White Wines For Springtime

‘E’ Wine of the Week

By Bruce Cochran

Hello Everyone,
This week we celebrate the arrival of spring weather, springtime menus and outdoor dining with a look at a wine and a style of wine that’s perfect for the season. We’ll discuss oak, blending and matching a grape variety with an ideal climate.
Try a new wine this week!

Spring is in the air and the welcomed warmer weather will likely change our menus and wine selections. Since springtime menus tend to be lighter, so, too, are the wines we serve with them (at least for some of us).
There’s been a trend lately of unoaked white wines. Even California chardonnay, for many years described almost immediately by the length of time in barrel and how heavily toasted those barrels were, has seen less oak in recent years and now sometimes none at all.

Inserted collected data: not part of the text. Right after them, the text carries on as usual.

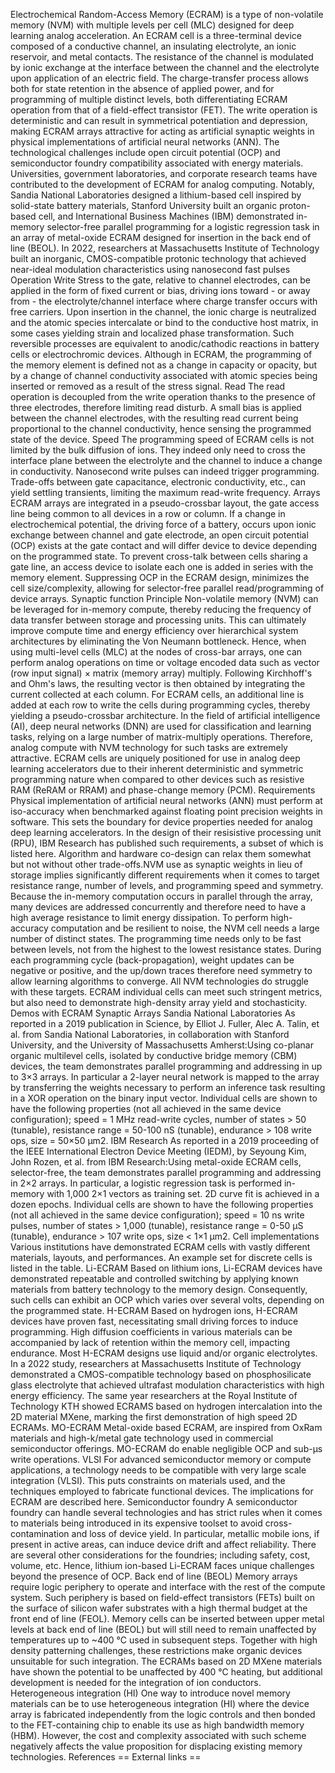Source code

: Electrochemical Random-Access Memory (ECRAM) is a type of non-volatile
memory (NVM) with multiple levels per cell (MLC) designed for deep
learning analog acceleration. An ECRAM cell is a three-terminal device
composed of a conductive channel, an insulating electrolyte, an ionic
reservoir, and metal contacts. The resistance of the channel is
modulated by ionic exchange at the interface between the channel and the
electrolyte upon application of an electric field. The charge-transfer
process allows both for state retention in the absence of applied power,
and for programming of multiple distinct levels, both differentiating
ECRAM operation from that of a field-effect transistor (FET). The write
operation is deterministic and can result in symmetrical potentiation
and depression, making ECRAM arrays attractive for acting as artificial
synaptic weights in physical implementations of artificial neural
networks (ANN). The technological challenges include open circuit
potential (OCP) and semiconductor foundry compatibility associated with
energy materials. Universities, government laboratories, and corporate
research teams have contributed to the development of ECRAM for analog
computing. Notably, Sandia National Laboratories designed a
lithium-based cell inspired by solid-state battery materials, Stanford
University built an organic proton-based cell, and International
Business Machines (IBM) demonstrated in-memory selector-free parallel
programming for a logistic regression task in an array of metal-oxide
ECRAM designed for insertion in the back end of line (BEOL). In 2022,
researchers at Massachusetts Institute of Technology built an inorganic,
CMOS-compatible protonic technology that achieved near-ideal modulation
characteristics using nanosecond fast pulses Operation Write Stress to
the gate, relative to channel electrodes, can be applied in the form of
fixed current or bias, driving ions toward - or away from - the
electrolyte/channel interface where charge transfer occurs with free
carriers. Upon insertion in the channel, the ionic charge is neutralized
and the atomic species intercalate or bind to the conductive host
matrix, in some cases yielding strain and localized phase
transformation. Such reversible processes are equivalent to
anodic/cathodic reactions in battery cells or electrochromic devices.
Although in ECRAM, the programming of the memory element is defined not
as a change in capacity or opacity, but by a change of channel
conductivity associated with atomic species being inserted or removed as
a result of the stress signal. Read The read operation is decoupled from
the write operation thanks to the presence of three electrodes,
therefore limiting read disturb. A small bias is applied between the
channel electrodes, with the resulting read current being proportional
to the channel conductivity, hence sensing the programmed state of the
device. Speed The programming speed of ECRAM cells is not limited by the
bulk diffusion of ions. They indeed only need to cross the interface
plane between the electrolyte and the channel to induce a change in
conductivity. Nanosecond write pulses can indeed trigger programming.
Trade-offs between gate capacitance, electronic conductivity, etc., can
yield settling transients, limiting the maximum read-write frequency.
Arrays ECRAM arrays are integrated in a pseudo-crossbar layout, the gate
access line being common to all devices in a row or column. If a change
in electrochemical potential, the driving force of a battery, occurs
upon ionic exchange between channel and gate electrode, an open circuit
potential (OCP) exists at the gate contact and will differ device to
device depending on the programmed state. To prevent cross-talk between
cells sharing a gate line, an access device to isolate each one is added
in series with the memory element. Suppressing OCP in the ECRAM design,
minimizes the cell size/complexity, allowing for selector-free parallel
read/programming of device arrays. Synaptic function Principle
Non-volatile memory (NVM) can be leveraged for in-memory compute,
thereby reducing the frequency of data transfer between storage and
processing units. This can ultimately improve compute time and energy
efficiency over hierarchical system architectures by eliminating the Von
Neumann bottleneck. Hence, when using multi-level cells (MLC) at the
nodes of cross-bar arrays, one can perform analog operations on time or
voltage encoded data such as vector (row input signal) × matrix (memory
array) multiply. Following Kirchhoff\'s and Ohm\'s laws, the resulting
vector is then obtained by integrating the current collected at each
column. For ECRAM cells, an additional line is added at each row to
write the cells during programming cycles, thereby yielding a
pseudo-crossbar architecture. In the field of artificial intelligence
(AI), deep neural networks (DNN) are used for classification and
learning tasks, relying on a large number of matrix-multiply operations.
Therefore, analog compute with NVM technology for such tasks are
extremely attractive. ECRAM cells are uniquely positioned for use in
analog deep learning accelerators due to their inherent deterministic
and symmetric programming nature when compared to other devices such as
resistive RAM (ReRAM or RRAM) and phase-change memory (PCM).
Requirements Physical implementation of artificial neural networks (ANN)
must perform at iso-accuracy when benchmarked against floating point
precision weights in software. This sets the boundary for device
properties needed for analog deep learning accelerators. In the design
of their resisistive processing unit (RPU), IBM Research has published
such requirements, a subset of which is listed here. Algorithm and
hardware co-design can relax them somewhat but not without other
trade-offs.NVM use as synaptic weights in lieu of storage implies
significantly different requirements when it comes to target resistance
range, number of levels, and programming speed and symmetry. Because the
in-memory computation occurs in parallel through the array, many devices
are addressed concurrently and therefore need to have a high average
resistance to limit energy dissipation. To perform high-accuracy
computation and be resilient to noise, the NVM cell needs a large number
of distinct states. The programming time needs only to be fast between
levels, not from the highest to the lowest resistance states. During
each programming cycle (back-propagation), weight updates can be
negative or positive, and the up/down traces therefore need symmetry to
allow learning algorithms to converge. All NVM technologies do struggle
with these targets. ECRAM individual cells can meet such stringent
metrics, but also need to demonstrate high-density array yield and
stochasticity. Demos with ECRAM Synaptic Arrays Sandia National
Laboratories As reported in a 2019 publication in Science, by Elliot J.
Fuller, Alec A. Talin, et al. from Sandia National Laboratories, in
collaboration with Stanford University, and the University of
Massachusetts Amherst:Using co-planar organic multilevel cells, isolated
by conductive bridge memory (CBM) devices, the team demonstrates
parallel programming and addressing in up to 3×3 arrays. In particular a
2-layer neural network is mapped to the array by transferring the
weights necessary to perform an inference task resulting in a XOR
operation on the binary input vector. Individual cells are shown to have
the following properties (not all achieved in the same device
configuration); speed = 1 MHz read-write cycles, number of states \> 50
(tunable), resistance range = 50-100 nS (tunable), endurance \> 108
write ops, size = 50×50 μm2. IBM Research As reported in a 2019
proceeding of the IEEE International Electron Device Meeting (IEDM), by
Seyoung Kim, John Rozen, et al. from IBM Research:Using metal-oxide
ECRAM cells, selector-free, the team demonstrates parallel programming
and addressing in 2×2 arrays. In particular, a logistic regression task
is performed in-memory with 1,000 2×1 vectors as training set. 2D curve
fit is achieved in a dozen epochs. Individual cells are shown to have
the following properties (not all achieved in the same device
configuration); speed = 10 ns write pulses, number of states \> 1,000
(tunable), resistance range = 0-50 μS (tunable), endurance \> 107 write
ops, size \< 1×1 μm2. Cell implementations Various institutions have
demonstrated ECRAM cells with vastly different materials, layouts, and
performances. An example set for discrete cells is listed in the table.
Li-ECRAM Based on lithium ions, Li-ECRAM devices have demonstrated
repeatable and controlled switching by applying known materials from
battery technology to the memory design. Consequently, such cells can
exhibit an OCP which varies over several volts, depending on the
programmed state. H-ECRAM Based on hydrogen ions, H-ECRAM devices have
proven fast, necessitating small driving forces to induce programming.
High diffusion coefficients in various materials can be accompanied by
lack of retention within the memory cell, impacting endurance. Most
H-ECRAM designs use liquid and/or organic electrolytes. In a 2022 study,
researchers at Massachusetts Institute of Technology demonstrated a
CMOS-compatible technology based on phosphosilicate glass electrolyte
that achieved ultrafast modulation characteristics with high energy
efficiency. The same year researchers at the Royal Institute of
Technology KTH showed ECRAMS based on hydrogen intercalation into the 2D
material MXene, marking the first demonstration of high speed 2D ECRAMs.
MO-ECRAM Metal-oxide based ECRAM, are inspired from OxRam materials and
high-k/metal gate technology used in commercial semiconductor offerings.
MO-ECRAM do enable negligible OCP and sub-μs write operations. VLSI For
advanced semiconductor memory or compute applications, a technology
needs to be compatible with very large scale integration (VLSI). This
puts constraints on materials used, and the techniques employed to
fabricate functional devices. The implications for ECRAM are described
here. Semiconductor foundry A semiconductor foundry can handle several
technologies and has strict rules when it comes to materials being
introduced in its expensive toolset to avoid cross-contamination and
loss of device yield. In particular, metallic mobile ions, if present in
active areas, can induce device drift and affect reliability. There are
several other considerations for the foundries; including safety, cost,
volume, etc. Hence, lithium ion-based Li-ECRAM faces unique challenges
beyond the presence of OCP. Back end of line (BEOL) Memory arrays
require logic periphery to operate and interface with the rest of the
compute system. Such periphery is based on field-effect transistors
(FETs) built on the surface of silicon wafer substrates with a high
thermal budget at the front end of line (FEOL). Memory cells can be
inserted between upper metal levels at back end of line (BEOL) but will
still need to remain unaffected by temperatures up to \~400 °C used in
subsequent steps. Together with high density patterning challenges,
these restrictions make organic devices unsuitable for such integration.
The ECRAMs based on 2D MXene materials have shown the potential to be
unaffected by 400 °C heating, but additional development is needed for
the integration of ion conductors. Heterogeneous integration (HI) One
way to introduce novel memory materials can be to use heterogeneous
integration (HI) where the device array is fabricated independently from
the logic controls and then bonded to the FET-containing chip to enable
its use as high bandwidth memory (HBM). However, the cost and complexity
associated with such scheme negatively affects the value proposition for
displacing existing memory technologies. References == External links ==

Oak adds weight to a wine, and it also adds a sense of sweetness. The more heavily toasted or charred the insides of the barrels are, the heavier and sweeter the wine tastes.
I think the former popularity of this style was due to the many new wine fans in this country at the time. As our collective pallet matures, this trend toward crisper, more balanced, fruit-centered wines is a natural progression.

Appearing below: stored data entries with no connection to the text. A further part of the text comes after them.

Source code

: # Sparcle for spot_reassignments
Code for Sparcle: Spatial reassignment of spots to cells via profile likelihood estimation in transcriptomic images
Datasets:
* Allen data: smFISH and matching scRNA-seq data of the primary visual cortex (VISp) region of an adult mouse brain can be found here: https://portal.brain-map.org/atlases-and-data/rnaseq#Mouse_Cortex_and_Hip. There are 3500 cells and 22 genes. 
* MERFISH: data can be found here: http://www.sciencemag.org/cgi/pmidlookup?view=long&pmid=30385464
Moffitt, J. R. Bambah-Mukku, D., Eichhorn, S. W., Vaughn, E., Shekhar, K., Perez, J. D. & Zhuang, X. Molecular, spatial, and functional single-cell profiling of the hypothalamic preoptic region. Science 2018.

And it’s not just we wine customers that have matured. Winemakers and grape growers have evolved as well. Instead of growing chardonnay in every climate, merely because it sells well, wineries are spending more time trying to match the right grape variety in the right climate. Not every grape is suited to every region.

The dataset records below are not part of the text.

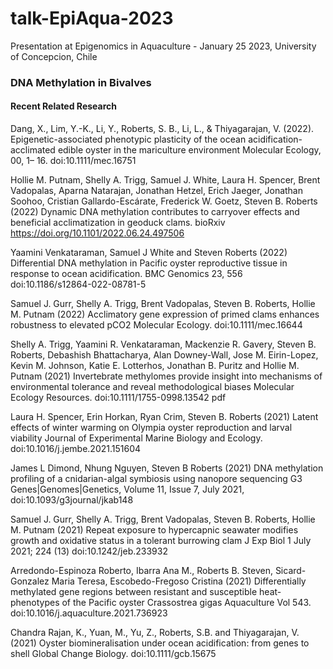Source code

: # talk-EpiAqua-2023

Presentation at Epigenomics in Aquaculture - January 25 2023, University of Concepcion, Chile 

### DNA Methylation in Bivalves 


#### Recent Related Research 

Dang, X., Lim, Y.-K., Li, Y., Roberts, S. B., Li, L., & Thiyagarajan, V. (2022). Epigenetic-associated phenotypic plasticity of the ocean acidification-acclimated edible oyster in the mariculture environment Molecular Ecology, 00, 1– 16. doi:10.1111/mec.16751

Hollie M. Putnam, Shelly A. Trigg, Samuel J. White, Laura H. Spencer, Brent Vadopalas, Aparna Natarajan, Jonathan Hetzel, Erich Jaeger, Jonathan Soohoo, Cristian Gallardo-Escárate, Frederick W. Goetz, Steven B. Roberts (2022) Dynamic DNA methylation contributes to carryover effects and beneficial acclimatization in geoduck clams. bioRxiv https://doi.org/10.1101/2022.06.24.497506

Yaamini Venkataraman, Samuel J White and Steven Roberts (2022) Differential DNA methylation in Pacific oyster reproductive tissue in response to ocean acidification. BMC Genomics 23, 556 doi:10.1186/s12864-022-08781-5

Samuel J. Gurr, Shelly A. Trigg, Brent Vadopalas, Steven B. Roberts, Hollie M. Putnam (2022) Acclimatory gene expression of primed clams enhances robustness to elevated pCO2 Molecular Ecology. doi:10.1111/mec.16644

Shelly A. Trigg, Yaamini R. Venkataraman, Mackenzie R. Gavery, Steven B. Roberts, Debashish Bhattacharya, Alan Downey-Wall, Jose M. Eirin-Lopez, Kevin M. Johnson, Katie E. Lotterhos, Jonathan B. Puritz and Hollie M. Putnam (2021) Invertebrate methylomes provide insight into mechanisms of environmental tolerance and reveal methodological biases Molecular Ecology Resources. doi:10.1111/1755-0998.13542 pdf

Laura H. Spencer, Erin Horkan, Ryan Crim, Steven B. Roberts (2021) Latent effects of winter warming on Olympia oyster reproduction and larval viability Journal of Experimental Marine Biology and Ecology. doi:10.1016/j.jembe.2021.151604

James L Dimond, Nhung Nguyen, Steven B Roberts (2021) DNA methylation profiling of a cnidarian-algal symbiosis using nanopore sequencing G3 Genes|Genomes|Genetics, Volume 11, Issue 7, July 2021, doi:10.1093/g3journal/jkab148

Samuel J. Gurr, Shelly A. Trigg, Brent Vadopalas, Steven B. Roberts, Hollie M. Putnam (2021) Repeat exposure to hypercapnic seawater modifies growth and oxidative status in a tolerant burrowing clam J Exp Biol 1 July 2021; 224 (13) doi:10.1242/jeb.233932

Arredondo-Espinoza Roberto, Ibarra Ana M., Roberts B. Steven, Sicard-Gonzalez Maria Teresa, Escobedo-Fregoso Cristina (2021) Differentially methylated gene regions between resistant and susceptible heat-phenotypes of the Pacific oyster Crassostrea gigas Aquaculture Vol 543. doi:10.1016/j.aquaculture.2021.736923

Chandra Rajan, K., Yuan, M., Yu, Z., Roberts, S.B. and Thiyagarajan, V. (2021) Oyster biomineralisation under ocean acidification: from genes to shell Global Change Biology. doi:10.1111/gcb.15675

Take Vina Robles for example, one of the best planning wineries in my small, personal portfolio. These guys own three vineyards in the Central Coast wine region of Paso Robles. The warmer areas are planted in varieties like petite sirah and syrah. Slightly cooler areas are planted in cabernet sauvignon, petite verdot and sauvignon blanc. And some of the vineyard blocks that are a little too cool for cabernet were grafted over to verdelho and vermentino.
Verdelho is best known for crisp white wines from Portugal, and Vermentino is from the Mediterranean, particularly the islands of Corsica and Sardinia, and the nearby coast of Tuscany. In these climates, the character of the wine is perfect for spring and springtime menus.
The final blend includes smaller amounts of sauvignon blanc and viognier for complexity. It’s medium-bodied, with intense flavors of peach, apricot and ripe pear. A very crisp finish makes it great before dinner, or with seafood. It’s called WHITE4, the sister wine to Vina Robles’ popular RED4. Price about $15.